As teams go deeper into analyzing their product, they are bound to come across a question that might haunt their dreams: are we looking at causation vs correlation?
All teams will discover patterns in how their users are engaging with their products but they will be unsure if a user doing a certain action is causing something else or if they are merely correlated.
If you’re falling asleep, I don’t blame you. This likely feels like throwback back to college or university, however, I’ll do my best to break this down into simple terms and actions that your team can use right away.
Let’s start by understanding what these two words even mean!
Causation simply means that X was responsible for Y. Ice cream sales go up in the summer and we can safely say that hot weather causes this increase. On the other hand, we may have two actions that seem to have a relationship but aren’t necessarily caused by each other. These two actions are correlated but may lack causation.
We may see a decrease in ice cream sales around the start of the year due to new year resolutions. Causation is unclear but there seems to be a relationship.

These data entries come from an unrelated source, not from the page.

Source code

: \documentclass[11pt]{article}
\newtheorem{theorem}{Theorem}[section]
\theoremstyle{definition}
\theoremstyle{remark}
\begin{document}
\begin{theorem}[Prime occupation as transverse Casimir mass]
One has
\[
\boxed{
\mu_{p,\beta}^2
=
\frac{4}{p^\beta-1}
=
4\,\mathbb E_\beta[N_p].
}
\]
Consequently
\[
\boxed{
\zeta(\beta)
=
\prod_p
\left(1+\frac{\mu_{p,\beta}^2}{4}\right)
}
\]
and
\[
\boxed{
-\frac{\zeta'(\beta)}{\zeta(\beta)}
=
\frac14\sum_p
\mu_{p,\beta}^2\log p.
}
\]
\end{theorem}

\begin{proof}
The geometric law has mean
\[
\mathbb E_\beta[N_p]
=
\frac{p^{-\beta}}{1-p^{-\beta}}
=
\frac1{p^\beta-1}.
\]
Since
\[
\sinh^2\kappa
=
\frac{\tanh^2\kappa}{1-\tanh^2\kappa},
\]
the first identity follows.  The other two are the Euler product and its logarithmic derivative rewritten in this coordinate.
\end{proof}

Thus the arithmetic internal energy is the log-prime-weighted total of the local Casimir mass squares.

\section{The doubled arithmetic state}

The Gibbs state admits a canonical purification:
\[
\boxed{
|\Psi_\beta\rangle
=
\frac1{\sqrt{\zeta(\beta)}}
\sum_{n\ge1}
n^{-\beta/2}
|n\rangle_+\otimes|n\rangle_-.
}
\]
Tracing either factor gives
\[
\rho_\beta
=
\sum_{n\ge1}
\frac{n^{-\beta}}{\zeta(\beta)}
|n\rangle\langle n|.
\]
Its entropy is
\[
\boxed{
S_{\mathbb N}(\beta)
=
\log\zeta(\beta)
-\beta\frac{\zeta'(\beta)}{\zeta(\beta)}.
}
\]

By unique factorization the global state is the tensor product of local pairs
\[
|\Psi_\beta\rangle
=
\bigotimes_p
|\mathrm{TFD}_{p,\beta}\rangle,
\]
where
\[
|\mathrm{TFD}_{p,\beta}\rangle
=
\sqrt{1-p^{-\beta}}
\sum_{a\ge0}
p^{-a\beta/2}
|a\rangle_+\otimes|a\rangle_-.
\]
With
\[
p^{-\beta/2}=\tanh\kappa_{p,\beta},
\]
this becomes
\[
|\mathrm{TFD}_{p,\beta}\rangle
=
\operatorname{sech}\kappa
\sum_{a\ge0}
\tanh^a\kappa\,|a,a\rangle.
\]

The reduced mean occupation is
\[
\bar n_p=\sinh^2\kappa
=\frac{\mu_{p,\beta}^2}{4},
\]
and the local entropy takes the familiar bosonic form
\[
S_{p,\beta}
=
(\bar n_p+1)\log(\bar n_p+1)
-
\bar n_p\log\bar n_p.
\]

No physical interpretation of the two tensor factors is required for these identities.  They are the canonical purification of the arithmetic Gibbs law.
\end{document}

Perhaps people are tired of sweets from the holidays or the weather starts to turn cold around January.
You’ll also notice that the relationship could be positive (both variables increase or decrease together), negative (one variable increases while the other decreases) or there could be no relationship at all (increases or decreases are random).
For advanced product teams, it’s important to understand these two terms and how they might play out within their product. You may realize that users who sign up using their Facebook account have higher retention rates than those who simply use their email address. Or may notice a significant change to your north star metric.
This insight could then lead you to force every user to sign up via Facebook which could lead to plummeting retention rates over the long term. Assuming that something is the cause can be disastrous without double-checking your assumptions.
There are no easy answers when it comes to separating actions that seem to be correlated from those that are truly connected to each other (causation). For every hypothesis that you have, you’ll need to run it through a battery of tests to prove or disprove it.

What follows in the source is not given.